== WHAT YOU SHOULD DO ==
What is the count of lines in the records that include "riconosce"? Reply with that number alone.

== THE DATA ==
=====

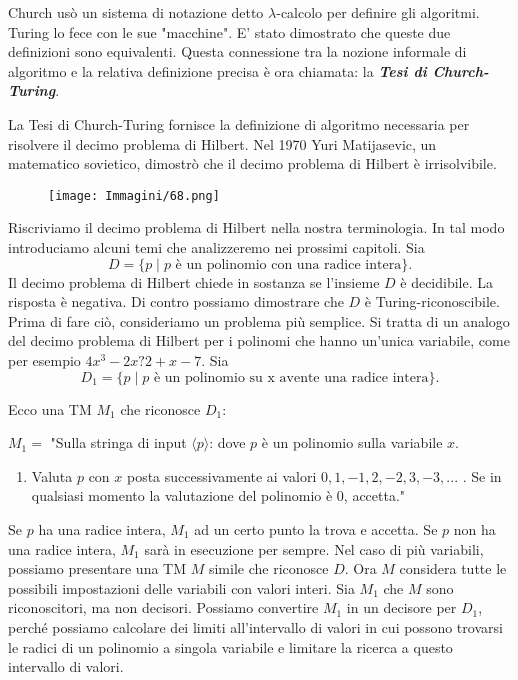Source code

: \documentclass{article}
\begin{document}
Church usò un sistema di notazione detto $\lambda$-calcolo per definire gli algoritmi.
Turing lo fece con le sue "macchine".
E' stato dimostrato che queste due definizioni sono equivalenti.
Questa connessione tra la nozione informale di algoritmo e la relativa definizione precisa è ora chiamata: la \textbf{\textit{Tesi di Church-Turing}}.

La Tesi di Church-Turing fornisce la definizione di algoritmo necessaria per risolvere il decimo problema di Hilbert.
Nel 1970 Yuri Matijasevic, un matematico sovietico, dimostrò che il decimo problema di Hilbert è irrisolvibile.

\begin{figure}[H]
    \centering
    \texttt{[image: Immagini/68.png]}
    \label{fig:example_image}
\end{figure}

Riscriviamo il decimo problema di Hilbert nella nostra terminologia.
In tal modo introduciamo alcuni temi che analizzeremo nei prossimi capitoli. Sia
$$
D = \{p \mid p \text{ è un polinomio con una radice intera}\}.
$$
Il decimo problema di Hilbert chiede in sostanza se l'insieme $D$ è decidibile.
La risposta è negativa.
Di contro possiamo dimostrare che $D$ è Turing-riconoscibile.
Prima di fare ciò, consideriamo un problema più semplice.
Si tratta di un analogo del decimo problema di Hilbert per i polinomi che hanno un'unica variabile, come per esempio $4x^3 - 2x?2 + x - 7$.
Sia 
$$
D_1 = \{p \mid p \text{ è un polinomio su x avente una radice intera}\}.
$$

Ecco una TM $M_1$ che riconosce $D_1$:
\newline

$M_1 = $ "Sulla stringa di input $\langle p \rangle$: dove $p$ è un polinomio sulla variabile $x$.
\begin{enumerate}
    \item Valuta $p$ con $x$ posta successivamente ai valori $0,1,-1,2,-2,3,-3,...$ . Se in qualsiasi momento la valutazione del polinomio è 0, accetta."
\end{enumerate}

Se $p$ ha una radice intera, $M_1$ ad un certo punto la trova e accetta. 
Se $p$ non ha una radice intera, $M_1$ sarà in esecuzione per sempre. 
Nel caso di più variabili, possiamo presentare una TM $M$ simile che riconosce $D$. 
Ora $M$ considera tutte le possibili impostazioni delle variabili con valori interi.
Sia $M_1$ che $M$ sono riconoscitori, ma non decisori. 
Possiamo convertire $M_1$ in un decisore per $D_1$, perché possiamo calcolare dei limiti all'intervallo di valori in cui possono trovarsi le radici di un polinomio a singola variabile e limitare la ricerca a questo intervallo di valori. 
\end{document}
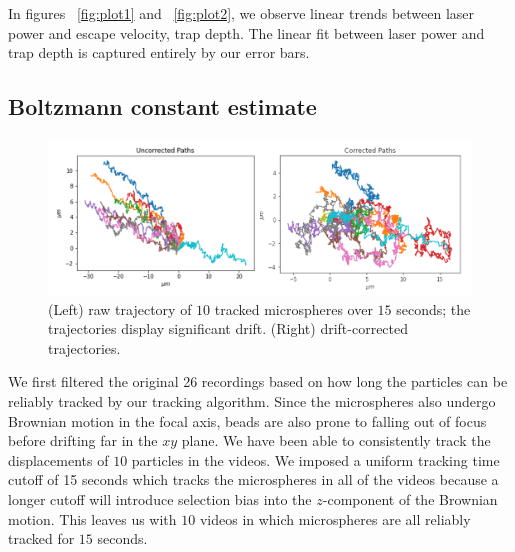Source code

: \documentclass[aps,prb,twocolumn,superscriptaddress,floatfix,longbibliography,citeautoscript]{revtex4-2}
\begin{document}
In figures ~\ref{fig:plot1} and ~\ref{fig:plot2}, we observe linear trends between laser power and escape velocity, trap depth. The linear fit between laser power and trap depth is captured entirely by our error bars.



\subsection{Boltzmann constant estimate \label{sec:boltzmannCalc}}



\begin{figure}
    \centering
    \includegraphics[width=1\linewidth]{./figs/paths.png}
    \caption{(Left) raw trajectory of $10$ tracked microspheres over $15$ seconds; the trajectories display significant drift. (Right) drift-corrected trajectories.}
    \label{fig:trajCorrected}
\end{figure}
We first filtered the original 26 recordings based on how long the particles can be reliably tracked by our tracking algorithm. Since the microspheres also undergo Brownian motion in the focal axis, beads are also prone to falling out of focus before drifting far in the $xy$ plane. We have been able to consistently track the displacements of $10$ particles in the videos. We imposed a uniform tracking time cutoff of 15 seconds which tracks the microspheres in all of the videos because a longer cutoff will introduce selection bias into the $z$-component of the Brownian motion. This leaves us with $10$ videos in which microspheres are all reliably tracked for $15$ seconds. 
\end{document}
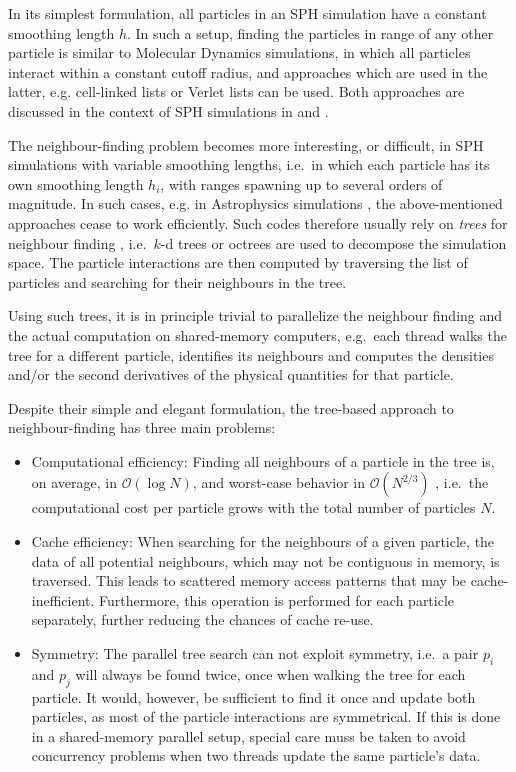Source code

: \documentclass[final]{siamltex}
\newcommand{\oh}[1]
    {\mbox{$ {\mathcal O}( #1 ) $}}
\begin{document}
In its simplest formulation, all particles in an SPH simulation have
a constant smoothing length $h$.
In such a setup, finding the particles in range of any other particle
is similar to Molecular Dynamics simulations, in which all particles
interact within a constant cutoff radius, and approaches which are used
in the latter, e.g. cell-linked lists
\cite{ref:Allen1989} or Verlet lists \cite{ref:Verlet1967} can be used.
Both approaches are discussed in the context of SPH simulations
in \cite{ref:Dominguez2011} and \cite{ref:Viccione2008}.

The neighbour-finding problem becomes more interesting, or difficult,
in SPH simulations with variable smoothing lengths, i.e.~in which
each particle has its own smoothing length $h_i$, with ranges spawning
up to several orders of magnitude.
In such cases, e.g. in Astrophysics simulations \cite{ref:Gingold1977},
the above-mentioned approaches cease to work efficiently.
Such codes therefore usually rely on {\em trees}
for neighbour finding \cite{ref:Hernquist1989,ref:Springel2005,ref:Wadsley2004},
i.e.~$k$-d trees \cite{ref:Bentley1975} or octrees \cite{ref:Meagher1982}
are used to decompose the simulation space. 
The particle interactions are then computed by traversing the list of
particles and searching for their neighbours in the tree.

Using such trees, it is in principle trivial to parallelize
the neighbour finding and the actual computation on shared-memory
computers,
e.g.~each thread walks the tree for a different particle,
identifies its neighbours and computes the densities and/or
the second derivatives of the physical quantities for that particle.

Despite their simple and elegant formulation, the tree-based
approach to neighbour-finding has three main problems:
\begin{itemize}
    \item Computational efficiency: Finding all neighbours
        of a particle in the tree is, on average, in \oh{\log N},
        and worst-case behavior in \oh{N^{2/3}} \cite{ref:Lee1977},
        i.e.~the computational cost per particle grows with the
        total number of particles $N$.
    \item Cache efficiency: When searching for the neighbours of a
        given particle, the data of all potential neighbours, which may
        not be contiguous in memory, is traversed.
        This leads to scattered memory access patterns that may be
        cache-inefficient. Furthermore, this operation is performed for
        each particle separately, further reducing the chances
        of cache re-use.
    \item Symmetry: The parallel tree search can not exploit symmetry,
        i.e.~a pair $p_i$ and $p_j$ will always be found twice,
        once when walking the tree for each particle. It would, however,
        be sufficient to find it once and update both particles, as most
        of the particle interactions are symmetrical.
        If this is done in a shared-memory parallel setup, special
        care muss be taken to avoid concurrency problems when
        two threads update the same particle's data.
\end{itemize}
    
\end{document}
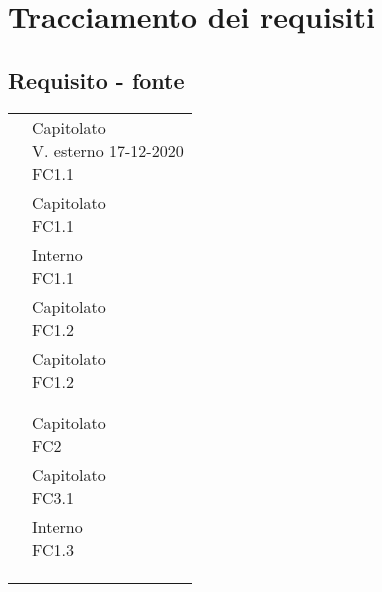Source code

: {{{\section{Tracciamento dei requisiti}\label{RequisitiTracciamentoDeiRequisiti}

\subsection{Requisito - fonte}\label{RequisitiTracciamentoDeiRequisitiFonte}
\def\tabularxcolumn#1{m{#1}}
{
	\begin{center}
		\renewcommand{\arraystretch}{1.4}
		\begin{longtable}{|p{7.5cm}|p{7.5cm}|}
		\hline
		\rowcolor{airforceblue}
		\makecell[c]{\textbf{Codice RS}} & \makecell[c]{\textbf{Fonte}}  \\
		\hline
		\makecell[c]{RSFO1} & \makecell[c]{Capitolato\\V. esterno 17-12-2020 \\ FC1.1} \\
		\hline
		\makecell[c]{RSFF2} & \makecell[c]{Capitolato \\ FC1.1}\\
		\hline
		\makecell[c]{RSFO3} & \makecell[c]{Interno\\FC1.1}\\
		\hline
		\makecell[c]{RSFO4.1} & \makecell[c]{Capitolato\\FC1.2}\\
		\hline
		\makecell[c]{RSFO4.2} & \makecell[c]{Capitolato\\FC1.2}\\
		\hline
		\makecell[c]{RSFO5} & \makecell[c]{Capitolato}\\
		\hline
		\makecell[c]{RSFO5.1} & \makecell[c]{Capitolato}\\
		\hline
		\makecell[c]{RSFD6 }& \makecell[c]{Capitolato \\ FC2}\\
		\hline
		\makecell[c]{RSFO7} & \makecell[c]{Capitolato\\FC3.1}\\
		\hline
		\makecell[c]{RSFO8} & \makecell[c]{Interno \\FC1.3}\\
		\hline
		\makecell[c]{RSPO1} & \makecell[c]{Capitolato}\\
		\hline
		\makecell[c]{RSPO2} & \makecell[c]{Capitolato}\\
		\hline
		\makecell[c]{RSQO1} & \makecell[c]{Interno}\\

\end{longtable}
\end{center}}}}}
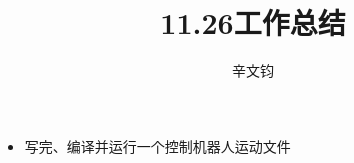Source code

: \documentclass[a4paper]{article}
\title{11.26工作总结}
\author{辛文钧}
\begin{document}
	\maketitle
	\begin{itemize}
		\item 写完、编译并运行一个控制机器人运动文件
	\end{itemize}
\end{document}
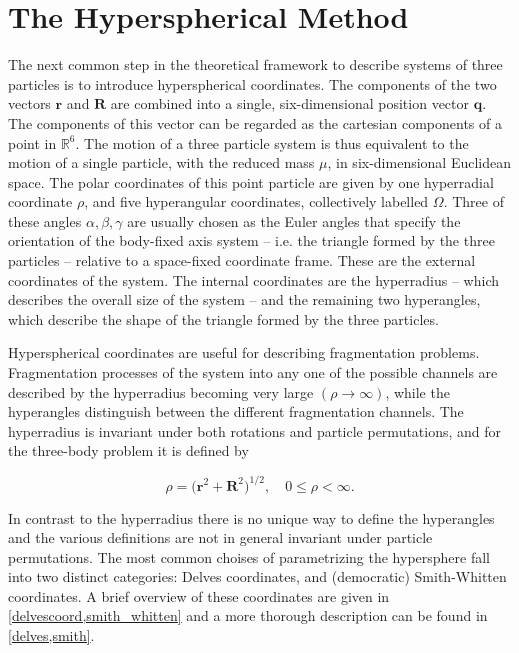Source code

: \section{The Hyperspherical Method}
The next common step in the theoretical framework to describe systems of three particles is to introduce hyperspherical coordinates. The components of the two vectors $\mathbf{r}$ and $\mathbf{R}$ are combined into a single, six-dimensional position vector $\mathbf{q}$. The components of this vector can be regarded as the cartesian components of a point in $\mathbb{R}^{6}$. The motion of a three particle system is thus equivalent to the motion of a single particle, with the reduced mass $\mu$, in six-dimensional Euclidean space. The polar coordinates of this point particle are given by one hyperradial coordinate $\rho$, and five hyperangular coordinates, collectively labelled $\Omega$. Three of these angles $\alpha, \beta, \gamma$ are usually chosen as the Euler angles that specify the  orientation of the body-fixed axis system -- i.e. the triangle formed by the three particles -- relative to a space-fixed coordinate frame. These are the external coordinates of the system. The internal coordinates are the hyperradius -- which describes the overall size of the system -- and the remaining two hyperangles, which describe the shape of the triangle formed by the  three particles. 

Hyperspherical coordinates are useful for describing fragmentation problems. Fragmentation processes of the system into any one of the possible channels are described by the hyperradius becoming very large $(\rho \rightarrow \infty)$, while the hyperangles distinguish between the different fragmentation channels. The hyperradius is invariant under both rotations and particle permutations, and for the three-body problem it is defined by

\begin{equation}
\rho = \Big(\mathbf{r}^{2} + \mathbf{R}^{2}\Big)^{1/2}, \quad 0\leq \rho < \infty.
\end{equation} 

In contrast to the hyperradius there is no unique way to define the hyperangles and the various definitions are not in general invariant under particle permutations. The most common choises of parametrizing the hypersphere fall into two distinct categories: Delves coordinates, and (democratic) Smith-Whitten coordinates. A brief overview of these coordinates are given in \cref{delvescoord,smith_whitten} and a more thorough description can be found in \cref{delves,smith}.

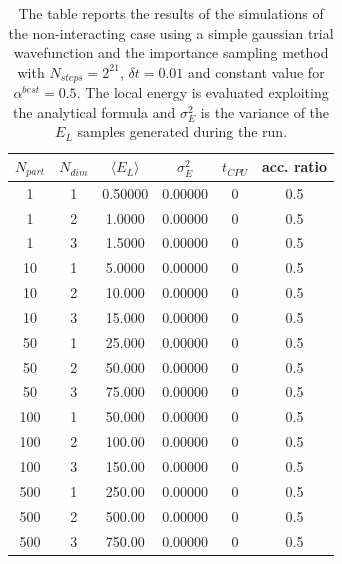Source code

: \begin{table}[H]
    \centering
    \begin{tabular}{cccccc}
    $N_{part}$ & $N_{dim}$ & $\langle E_L \rangle$ & $\sigma^2_E$ & $t_{CPU}$ & acc. ratio \\
    \midrule
    1 & 1 & 0.50000 & 0.00000 & 0 & 0.5 \\
    1 & 2 & 1.0000 & 0.00000 & 0 & 0.5 \\
    1 & 3 & 1.5000 & 0.00000 & 0 & 0.5 \\
    \midrule
    10 & 1 & 5.0000 & 0.00000 & 0 & 0.5 \\
    10 & 2 & 10.000 & 0.00000 & 0 & 0.5 \\
    10 & 3 & 15.000 & 0.00000 & 0 & 0.5 \\
    \midrule
    50 & 1 & 25.000 & 0.00000 & 0 & 0.5 \\
    50 & 2 & 50.000 & 0.00000 & 0 & 0.5 \\
    50 & 3 & 75.000 & 0.00000 & 0 & 0.5 \\
    \midrule
    100 & 1 & 50.000 & 0.00000 & 0 & 0.5 \\
    100 & 2 & 100.00 & 0.00000 & 0 & 0.5 \\
    100 & 3 & 150.00 & 0.00000 & 0 & 0.5 \\
    \midrule
    500 & 1 & 250.00 & 0.00000 & 0 & 0.5 \\
    500 & 2 & 500.00 & 0.00000 & 0 & 0.5 \\
    500 & 3 & 750.00 & 0.00000 & 0 & 0.5 \\
    \bottomrule
    \end{tabular}
    \caption{The table reports the results of the simulations of the non-interacting case using a simple gaussian trial wavefunction and the importance sampling method with $N_{steps}=2^{21}$, $\delta t = 0.01$ and constant value for $\alpha^{best}=0.5$. The local energy is evaluated exploiting the analytical formula and $\sigma_E^2$ is the variance of the $E_L$ samples generated during the run. }
    \label{tab:tab_x_importance_analytical}
\end{table}


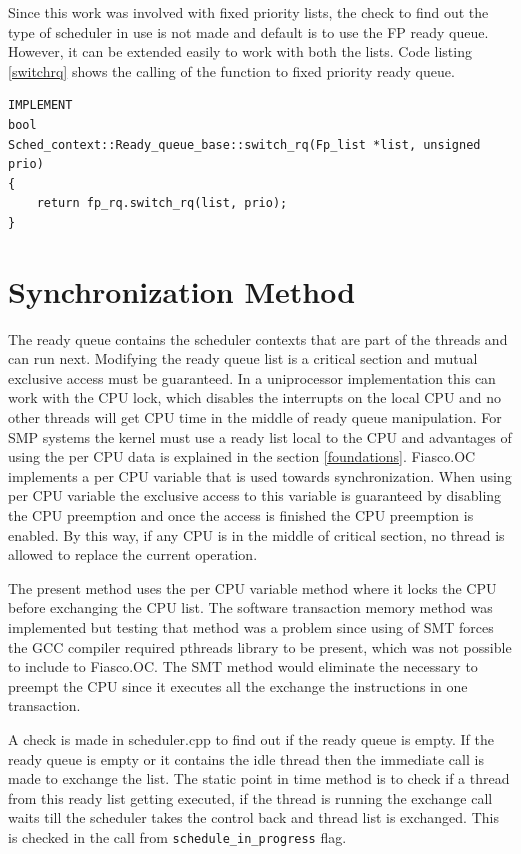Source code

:Since this work was involved with fixed priority lists, the check to find out the type of scheduler in use is not made and default is to use the FP ready queue. However, it can be extended easily to work with both the lists. Code listing \ref{switchrq} shows the calling of the function to fixed priority ready queue.

\begin{lstlisting}[caption={Exchanging the ready queue},label=switchrq, style=customcpp]
IMPLEMENT
bool
Sched_context::Ready_queue_base::switch_rq(Fp_list *list, unsigned prio)
{
	return fp_rq.switch_rq(list, prio);
}
\end{lstlisting}

\section{Synchronization Method}\label{imp:sync}

The ready queue contains the scheduler contexts that are part of the threads and can run next. Modifying the ready queue list is a critical section and mutual exclusive access must be guaranteed. In a uniprocessor implementation this can work with the CPU lock, which disables the interrupts on the local CPU and no other threads will get CPU time in the middle of ready queue manipulation. For SMP systems the kernel must use a ready list local to the CPU and advantages of using the per CPU data is explained in the section \ref{foundations}. Fiasco.OC implements a per CPU variable that is used towards synchronization. When using per CPU variable the exclusive access to this variable is guaranteed by disabling the CPU preemption and once the access is finished the CPU preemption is enabled. By this way, if any CPU is in the middle of critical section, no thread is allowed to replace the current operation. 

The present method uses the per CPU variable method where it locks the CPU before exchanging the CPU list. The software transaction memory method was implemented but testing that method was a problem since using of SMT forces the GCC compiler required pthreads library to be present, which was not possible to include to Fiasco.OC. The SMT method would eliminate the necessary to preempt the CPU since it executes all the exchange the instructions in one transaction.

A check is made in scheduler.cpp to find out if the ready queue is empty. If the ready queue is empty or it contains the idle thread then the immediate call is made to exchange the list. The static point in time method is to check if a thread from this ready list getting executed, if the thread is running
the exchange call waits till the scheduler takes the control back and thread list is exchanged. This is checked in the call from \texttt{schedule\_in\_progress} flag.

=====

== ANSWER FOR THIS EXERCISE ==
2